Aimé laughed. It sounded stupid, in Aimé’s posh, English accent, but he nodded his head, and Asmodeus smiled at him, then closed his eyes again.
“They’re home from Mass,” he said mildly. “Tell James he can come straight up.”
Aimé looked out of the window, and he watched Colm and Jean-Pierre both get out of the car. Jimmy, the priest, got out of the back of the car too, and Aimé felt a weird, twisted sensation in his belly when he saw him.
He had a small suitcase in his hand, and he was dressed not in a black shirt, but in a dark green one, and a blue jumper.
“He’s leaving the priesthood?” Aimé asked.
Asmodeus kept his eyes closed, and smiled, showing his teeth. “Would you like to know something about me, Aimé?”
“Okay.”
“I hate the church,” Asmodeus said.
“That’s not news to me.”
“Perhaps not,” was the response. “But I like to say it from time to time.”

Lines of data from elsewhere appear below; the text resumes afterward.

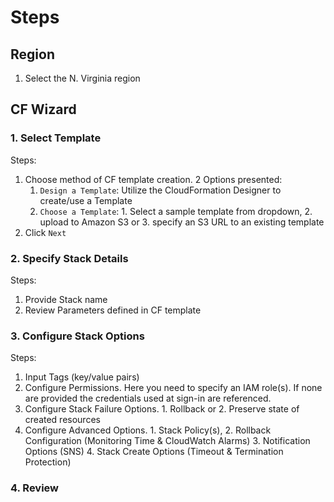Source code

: # Steps

## Region 
1. Select the N. Virginia region

## CF Wizard

### 1. Select Template
Steps: 
1. Choose method of CF template creation. 2 Options presented: 
    1. `Design a Template`: Utilize the CloudFormation Designer to create/use a Template
    2. `Choose a Template`: 1. Select a sample template from dropdown, 2. upload to Amazon S3 or 3. specify an S3 URL to an existing template
2. Click `Next`

### 2. Specify Stack Details
Steps: 
1. Provide Stack name
2. Review Parameters defined in CF template

### 3. Configure Stack Options
Steps: 
1. Input Tags (key/value pairs)
2. Configure Permissions. Here you need to specify an IAM role(s). If none are provided the credentials used at sign-in are referenced.
3. Configure Stack Failure Options. 1. Rollback or 2. Preserve state of created resources
4. Configure Advanced Options. 1. Stack Policy(s), 2. Rollback Configuration (Monitoring Time & CloudWatch Alarms) 3. Notification Options (SNS) 4. Stack Create Options (Timeout & Termination Protection)

### 4. Review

Aimé had a headache, and when he went downstairs, he bundled Jean-Pierre into his arms immediately, because the angel was in a foul mood, and it showed. He collapsed against Aimé’s chest, insisted on being carried into the living room, and when Aimé sank back onto the sofa, Jean curled up in his lap, and said nothing as Aimé picked up his Plato and his wine once again.
“Read to me,” Jean said.
“From where I was reading?”
“From the beginning.”
“You’re fucking spoilt, you know that?”
Jean-Pierre looked at him, his blue eyes shining. “Are you going to spoil me, or not?”
Aimé shifted the book in his hand, and Jean-Pierre watched, visibly satisfied, as he paged back to the beginning.
“Merci,” Jean-Pierre whispered, and Aimé felt the heat of the angel against his chest as he began to read.